Viranşehir İlçe Tarım Müdürlüğü Tarımsal Araştırma Enstitüsü tarafından Aspir bitkisinin hasadı bayram havasında yapıldı. Aspir tanıtımına Viranşehir Kaymakamı Ogün Bahadır, kurum amirleri ve çok sayıda çiftçi katıldı. Gönüllü köyünde 2,5 dekar üzerinde susuz ekilen Aspir bitkisi programına katılan protokol üyeleri ve çiftçiler Aspir bitkisinin hasadının mutluluğunu yaşadılar.
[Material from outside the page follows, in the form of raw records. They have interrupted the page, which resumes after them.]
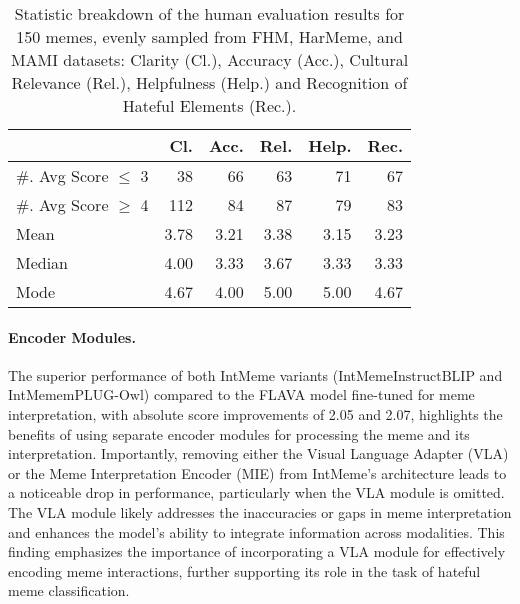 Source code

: \begin{table}[t]
  \centering
  \begin{tabular}{lrrrrr}
    \toprule
    & \textbf{Cl.}&\textbf{Acc.} &\textbf{Rel.}&\textbf{Help.} & \textbf{Rec.} \\
    \midrule
    \#. Avg Score $\leq$ 3 & 38 & 66 & 63 & 71 & 67 \\
    \#. Avg Score $\geq$ 4 & 112 & 84 & 87 & 79 & 83 \\
    \midrule
    Mean & 3.78 & 3.21 & 3.38 & 3.15 & 3.23 \\
    Median & 4.00 & 3.33 & 3.67 & 3.33 & 3.33 \\
    Mode & 4.67 & 4.00 & 5.00 & 5.00 & 4.67 \\
    \bottomrule
\end{tabular}
\caption{Statistic breakdown of the human evaluation results for 150 memes, evenly sampled from FHM, HarMeme, and MAMI datasets: Clarity (Cl.), Accuracy (Acc.), Cultural Relevance (Rel.), Helpfulness (Help.) and Recognition of Hateful Elements (Rec.).}
\label{tab:human-evaluation}
\end{table}

\paragraph{Encoder Modules.} 
The superior performance of both \textsf{IntMeme} variants (IntMeme$\text{InstructBLIP}$ and IntMeme$\text{mPLUG-Owl}$) compared to the FLAVA model fine-tuned for meme interpretation, with absolute score improvements of 2.05 and 2.07, highlights the benefits of using separate encoder modules for processing the meme and its interpretation. Importantly, removing either the Visual Language Adapter (VLA) or the Meme Interpretation Encoder (MIE) from IntMeme's architecture leads to a noticeable drop in performance, particularly when the VLA module is omitted. The VLA module likely addresses the inaccuracies or gaps in meme interpretation and enhances the model's ability to integrate information across modalities. This finding emphasizes the importance of incorporating a VLA module for effectively encoding meme interactions, further supporting its role in the task of hateful meme classification. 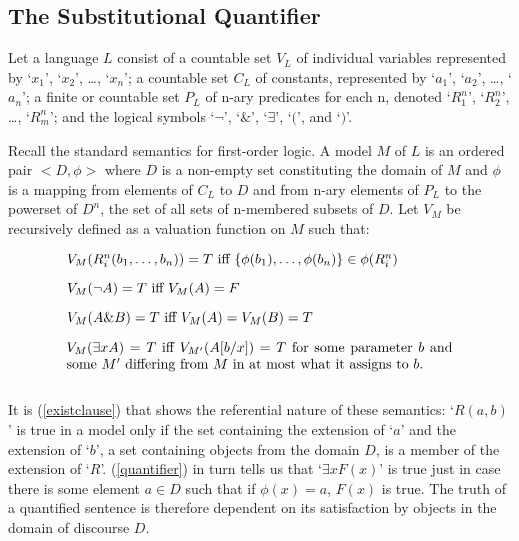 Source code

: \documentclass[12pt,letterpaper]{article}
\newenvironment{te}
{\begin{singlespace}
\begin{equation}
\begin{minipage}[t]{0.8\linewidth}}
{\end{minipage}
\end{equation}
\end{singlespace}
\ignorespacesafterend}
\begin{document}
\begin{doublespace}
\section{The Substitutional Quantifier} 

Let a language $L$ consist of a countable set $V_L$ of individual
variables represented by `$x_1$', `$x_2$', \ldots, `$x_n$'; a
countable set $C_L$ of constants, represented by `$a_1$', `$a_2$',
\ldots, `$a_n$'; a finite or countable set $P_L$ of n-ary predicates for
each n, denoted `$R^n_1$', `$R^n_2$', \ldots, `$R^n_m$'; and the
logical symbols `$\neg$', `$\&$', `$\exists$', `$($', and `$)$'.

Recall the standard semantics for first-order logic.  A model $M$ of
$L$ is an ordered pair $<D,\phi>$ where $D$ is a non-empty set
constituting the domain of $M$ and $\phi$ is a mapping from elements
of $C_L$ to $D$ and from n-ary elements of $P_L$ to the powerset of $D^n$,
the set of all sets of n-membered subsets of $D$.  Let $V_M$ be
recursively defined as a valuation function on $M$ such that:

\begin{te}
  $V_M(R^n_i(b_1,\ldots ,b_n)) = T$ iff $\{ \phi(b_1),\ldots ,\phi(b_n) \} \in
  \phi(R^n_i)$
\label{existclause}
\end{te}

\begin{te}
  $V_M(\neg A) = T$ iff $V_M(A) = F$
\end{te}

\begin{te}
  $V_M(A \& B) = T$ iff $V_M(A) = V_M(B) = T$
\end{te}

\begin{te}
  $V_M(\exists xA) = T$ iff $V_{M'}(A[b/x]) = T$ for some
  parameter $b$ and some $M'$ differing from $M$ in at most what it
  assigns to $b$.\\
\label{quantifier}
\end{te}

It is (\ref{existclause}) that shows the referential nature of these
semantics: `$R(a,b)$' is true in a model only if the set containing the
extension of `$a$' and the extension of `$b$', a set containing objects
from the domain $D$, is a member of the extension of
`$R$'. (\ref{quantifier}) in turn tells us that `$\exists xF(x)$' is true
just in case there is some element $a \in D$ such that if $\phi(x) =
{a}$, $F(x)$ is true.  The truth of a quantified sentence is therefore
dependent on its satisfaction by objects in the domain of discourse $D$.


\end{doublespace}
\end{document}
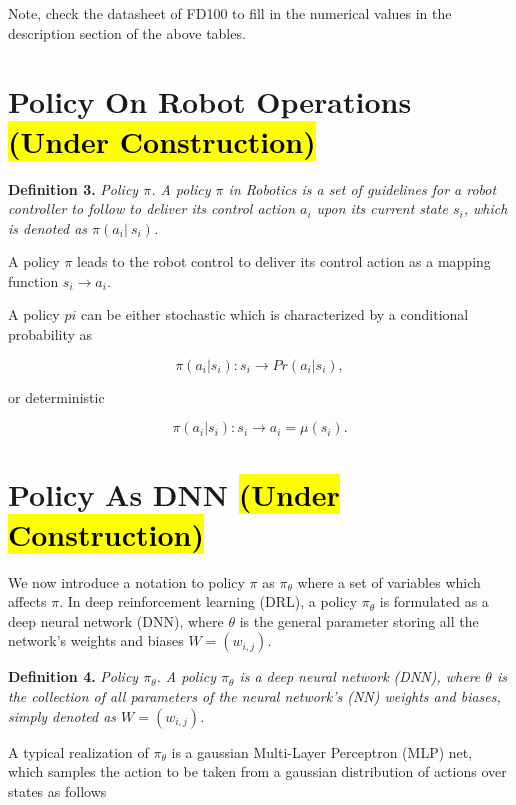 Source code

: \documentclass[conference]{IEEEtran}
\begin{document}
Note, check the datasheet of FD100 to fill in the numerical values in 
the description section of the above tables. 

\section{Policy On Robot Operations \hl{(Under Construction)}}
 
\textbf{Definition 3.} 
\textit{Policy $\pi$.
A policy $\pi$ in Robotics is a set of guidelines for 
a robot controller to follow to deliver its control action $a_i$ upon its 
current state $s_i$, which is denoted as $\pi (a_i |\ s_i)$. 
} 
  
A policy $\pi$ leads to the robot control to deliver
its control action as a mapping function $s_i \rightarrow a_i$. 

A policy $pi$ can be either stochastic which is characterized by a 
conditional probability as

\begin{equation}
\pi(a_i | s_i) : s_i \rightarrow Pr(a_i | s_i), 
\end{equation} 

or deterministic  

\begin{equation}
\pi(a_i | s_i) : s_i \rightarrow a_i = \mu (s_i).  
\end{equation} 

\section{Policy As DNN \hl{(Under Construction)}}

We now introduce a notation to policy $\pi$ as 
$\pi_{\theta}$ where a set of variables which affects $\pi .$
In deep reinforcement learning (DRL), a policy 
$\pi_{\theta}$ 
is formulated as a deep neural network
(DNN), where $\theta$ is the general parameter storing
all the network’s weights and biases $W=(w_{i,j})$.

\textbf{Definition 4.} 
\textit{Policy $\pi_{\theta}$.    
A policy $\pi_{\theta}$ is a deep neural network
(DNN), where $\theta$ is the collection of all parameters  
of the neural network’s (NN) weights and biases, simply 
denoted as $W=(w_{i,j})$. 
} 
 
A typical realization of $\pi_{\theta}$ is a
gaussian Multi-Layer Perceptron (MLP) net, which samples
the action to be taken from a gaussian distribution of actions
over states as follows 
\end{document}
Aspir bitkisi hasat töreninde konuşma yapan Viranşehir İlçe Tarım Müdürü Sıraç Yolcu, "Geçen yıl en çok Aspir bitkisinin ekildiği yer Şanlıurfa'dır. Aspir bitkisinden bio dizel ve zeytinyağı kadar kaliteli yemeklik yağ üretiliyor. Viranşehir'de ilk kez tarım müdürlüğümüz tarafından tanıtım amaçlı 2,5 dekar üzerinde gönüllü köyünde ektik. Bu ürünün desteklemesi de diğer ürünlere oranla daha iyi kilo başı 25 kuruştur. Asıl hedefimiz hem bu bitkinin bölgede ve Viranşehir'de yaygınlaşması hem de kış ve yaz sıcaklığına dayanaklı kuraklığa dayanaklı bir bitki olmasıdır. Şanlıurfa'da ve Viranşehir'de bu bitkiyle ilgili birer fabrikada bulunuyor. Bu fabrikaların sahipleri ise çiftçilerimizin bu ürünü yetiştirmesi halinde bunu almaya hazır olduklarını bildirdiler. Ekstra masraf getirmeyen Aspir üstelik diğer ürünler gibi hâsılatı yapılmaktadır. Zaman zaman kuraklık yaşayan bölgemiz için susuz da yetişen Aspir avantajdır" dedi.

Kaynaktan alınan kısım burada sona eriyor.